##### LISTED ENTRIES

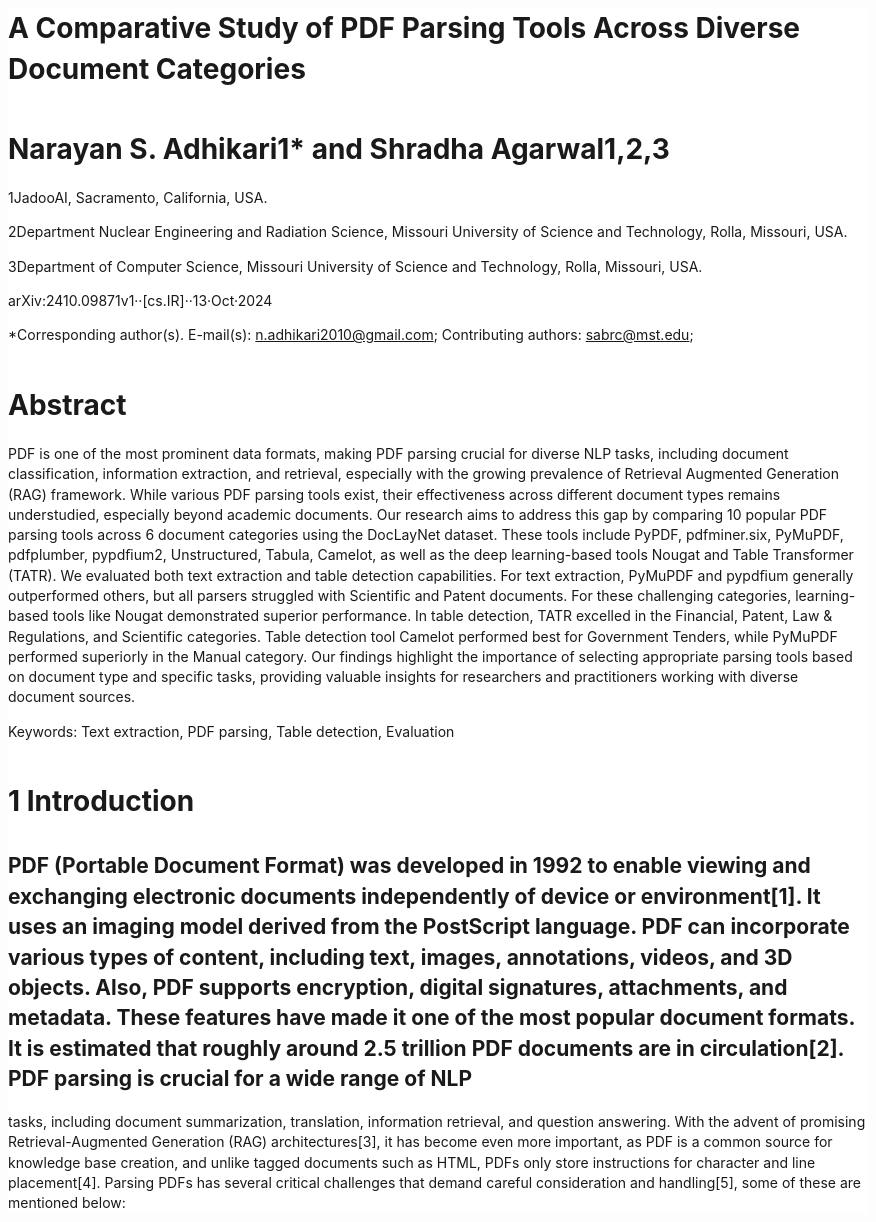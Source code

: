 # A Comparative Study of PDF Parsing Tools Across Diverse Document Categories

# Narayan S. Adhikari1* and Shradha Agarwal1,2,3

1JadooAI, Sacramento, California, USA.

2Department Nuclear Engineering and Radiation Science, Missouri University of Science and Technology, Rolla, Missouri, USA.

3Department of Computer Science, Missouri University of Science and Technology, Rolla, Missouri, USA.

arXiv:2410.09871v1··[cs.IR]··13·Oct·2024

*Corresponding author(s). E-mail(s): n.adhikari2010@gmail.com; Contributing authors: sabrc@mst.edu;

# Abstract

PDF is one of the most prominent data formats, making PDF parsing crucial for diverse NLP tasks, including document classification, information extraction, and retrieval, especially with the growing prevalence of Retrieval Augmented Generation (RAG) framework. While various PDF parsing tools exist, their effectiveness across different document types remains understudied, especially beyond academic documents. Our research aims to address this gap by comparing 10 popular PDF parsing tools across 6 document categories using the DocLayNet dataset. These tools include PyPDF, pdfminer.six, PyMuPDF, pdfplumber, pypdﬁum2, Unstructured, Tabula, Camelot, as well as the deep learning-based tools Nougat and Table Transformer (TATR). We evaluated both text extraction and table detection capabilities. For text extraction, PyMuPDF and pypdﬁum generally outperformed others, but all parsers struggled with Scientific and Patent documents. For these challenging categories, learning-based tools like Nougat demonstrated superior performance. In table detection, TATR excelled in the Financial, Patent, Law & Regulations, and Scientific categories. Table detection tool Camelot performed best for Government Tenders, while PyMuPDF performed superiorly in the Manual category. Our findings highlight the importance of selecting appropriate parsing tools based on document type and specific tasks, providing valuable insights for researchers and practitioners working with diverse document sources.

Keywords: Text extraction, PDF parsing, Table detection, Evaluation

# 1 Introduction

PDF (Portable Document Format) was developed in 1992 to enable viewing and exchanging electronic documents independently of device or environment[1]. It uses an imaging model derived from the PostScript language. PDF can incorporate various types of content, including text, images, annotations, videos, and 3D objects. Also, PDF supports encryption, digital signatures, attachments, and metadata. These features have made it one of the most popular document formats. It is estimated that roughly around 2.5 trillion PDF documents are in circulation[2]. PDF parsing is crucial for a wide range of NLP
---
tasks, including document summarization, translation, information retrieval, and question answering. With the advent of promising Retrieval-Augmented Generation (RAG) architectures[3], it has become even more important, as PDF is a common source for knowledge base creation, and unlike tagged documents such as HTML, PDFs only store instructions for character and line placement[4]. Parsing PDFs has several critical challenges that demand careful consideration and handling[5], some of these are mentioned below:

##########

PROMPT - Look above for the line that holds "Keywords: Text extraction, PDF", then copy it and each line after it exactly, through the last line of the data.

TASK RESPONSE -
Keywords: Text extraction, PDF parsing, Table detection, Evaluation

# 1 Introduction

PDF (Portable Document Format) was developed in 1992 to enable viewing and exchanging electronic documents independently of device or environment[1]. It uses an imaging model derived from the PostScript language. PDF can incorporate various types of content, including text, images, annotations, videos, and 3D objects. Also, PDF supports encryption, digital signatures, attachments, and metadata. These features have made it one of the most popular document formats. It is estimated that roughly around 2.5 trillion PDF documents are in circulation[2]. PDF parsing is crucial for a wide range of NLP
---
tasks, including document summarization, translation, information retrieval, and question answering. With the advent of promising Retrieval-Augmented Generation (RAG) architectures[3], it has become even more important, as PDF is a common source for knowledge base creation, and unlike tagged documents such as HTML, PDFs only store instructions for character and line placement[4]. Parsing PDFs has several critical challenges that demand careful consideration and handling[5], some of these are mentioned below:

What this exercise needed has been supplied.